Perform Rinne and Weber tests using a 512 Hz tuning fork to differentiate between conductive and sensorineural hearing loss. 

  • Weber test – place tuning fork in middle of patient’s forehead and ask them to identify if the sound is louder on one side or the other, or if it is the same on both sides.
  • If a patient has normal hearing the sound will be the same on both sides. 
  • If the sound literalises, there is either conductive hearing loss on the ipsilateral side or sensorineural hearing loss on the contralateral side. 
  • Rinne test – place tuning fork on the patient’s mastoid process and then move the tuning fork to the external auditory meatus and ask the patient which sound they hear louder. 
  • If the patient has normal hearing, air conduction is louder than bone conduction
  • An abnormal result (Rinne’s negative) is when bone conduction is better than air conduction. The sound is not heard after removing the tuning fork from the mastoid process and holding it near the ear canal. This suggests a conductive cause for the hearing loss

 

Offer the head impulse test to check the vestibularocular reflex. A normal result is for the patient to be able to maintain central gaze while you gently rotate their head.

 

IX, X – Glossopharyngeal, Vagus

Ask the patient if they have noted any changes to the swallow, voice, cough, or taste (posterior 1/3 tongue sensation).

Inspect the palate and the uvula position by asking the patient to open their mouth and saying ‘Aaahh’. Observe for any deviation of the uvula at rest, and for symmetrical movement of the palate and uvula on speech. If there is weakness present, the uvula will deviate away from the weaker side. 

Ask the patient to swallow a sip of water. Assess for any choking or dysphagia. As the patient to cough and observe for the presence of a strong cough. Assess the patient’s speech for any dysarthria.

Offer to test the patient’s gag reflex, though this is rarely asked for in an OSCE setting.

 

XI – Accessory

Inspect the patient’s neck for any evidence of trapezius or sternocleidomastoid muscle wasting or asymmetry.

Test the motor function of the trapezius muscle by asking the patient to shrug their shoulders against resistance.

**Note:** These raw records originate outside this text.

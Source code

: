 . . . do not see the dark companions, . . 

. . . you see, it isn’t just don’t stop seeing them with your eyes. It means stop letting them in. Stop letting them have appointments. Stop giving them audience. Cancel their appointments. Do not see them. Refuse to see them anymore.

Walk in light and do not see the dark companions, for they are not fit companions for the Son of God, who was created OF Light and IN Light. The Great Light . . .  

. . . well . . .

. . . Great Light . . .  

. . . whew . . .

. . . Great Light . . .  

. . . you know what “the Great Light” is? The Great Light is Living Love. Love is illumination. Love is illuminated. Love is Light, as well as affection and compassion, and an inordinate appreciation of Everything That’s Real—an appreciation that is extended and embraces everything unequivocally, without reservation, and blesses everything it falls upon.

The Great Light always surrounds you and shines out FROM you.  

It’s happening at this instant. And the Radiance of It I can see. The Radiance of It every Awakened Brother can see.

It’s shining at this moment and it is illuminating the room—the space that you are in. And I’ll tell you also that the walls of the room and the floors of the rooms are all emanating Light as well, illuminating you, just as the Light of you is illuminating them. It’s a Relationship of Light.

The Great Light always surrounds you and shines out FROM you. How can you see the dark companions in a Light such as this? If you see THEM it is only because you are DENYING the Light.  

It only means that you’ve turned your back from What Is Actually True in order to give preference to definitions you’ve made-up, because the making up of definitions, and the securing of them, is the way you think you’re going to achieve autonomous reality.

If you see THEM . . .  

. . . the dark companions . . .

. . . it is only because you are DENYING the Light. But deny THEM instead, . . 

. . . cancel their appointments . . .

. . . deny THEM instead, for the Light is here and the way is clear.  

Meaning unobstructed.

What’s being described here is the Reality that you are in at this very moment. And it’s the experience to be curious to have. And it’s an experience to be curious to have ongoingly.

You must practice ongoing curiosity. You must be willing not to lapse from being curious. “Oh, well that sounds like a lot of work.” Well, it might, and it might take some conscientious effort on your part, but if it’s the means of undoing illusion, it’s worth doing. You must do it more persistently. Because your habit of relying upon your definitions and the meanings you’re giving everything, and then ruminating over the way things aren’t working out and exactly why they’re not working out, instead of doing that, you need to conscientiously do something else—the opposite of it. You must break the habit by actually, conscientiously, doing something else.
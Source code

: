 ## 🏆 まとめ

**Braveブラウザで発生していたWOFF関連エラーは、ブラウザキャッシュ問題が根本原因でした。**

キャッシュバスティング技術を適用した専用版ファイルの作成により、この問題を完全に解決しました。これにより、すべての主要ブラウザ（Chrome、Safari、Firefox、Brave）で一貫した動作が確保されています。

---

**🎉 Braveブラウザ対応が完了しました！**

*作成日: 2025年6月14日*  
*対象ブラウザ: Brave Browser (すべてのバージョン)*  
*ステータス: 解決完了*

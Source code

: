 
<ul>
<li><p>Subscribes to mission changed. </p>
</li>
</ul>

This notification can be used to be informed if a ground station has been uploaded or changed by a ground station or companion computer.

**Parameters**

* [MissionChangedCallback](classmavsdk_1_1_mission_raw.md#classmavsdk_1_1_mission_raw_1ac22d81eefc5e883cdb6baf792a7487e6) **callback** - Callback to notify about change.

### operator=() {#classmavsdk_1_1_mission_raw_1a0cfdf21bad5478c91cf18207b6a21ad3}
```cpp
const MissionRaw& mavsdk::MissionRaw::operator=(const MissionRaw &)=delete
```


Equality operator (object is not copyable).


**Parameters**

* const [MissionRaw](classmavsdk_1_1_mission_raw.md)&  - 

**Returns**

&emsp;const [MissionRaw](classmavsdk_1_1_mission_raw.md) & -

Test the motor function of the sternocleidomastoid muscle by asking the patient to turn their head left and right against resistance.

XII – Hypoglossal

Inspect the patient’s tongue with their mouth open to look for any wasting or fasciculations. Ask the patient to stick their tongue out and observe if the tongue deviates to one side (tongue deviates towards the side of weakness). 

Ask the patient to press their tongue into each cheek against resistance (your hands pushing their cheeks inward) to check motor function.

 

Finishing

Thank the patient and allow them to cover themselves. Wash your hands.

Depending on the examination findings you may wish to carry out neurological examination of the upper and lower limbs as well as carry out further investigations including CT or MR scan of the head.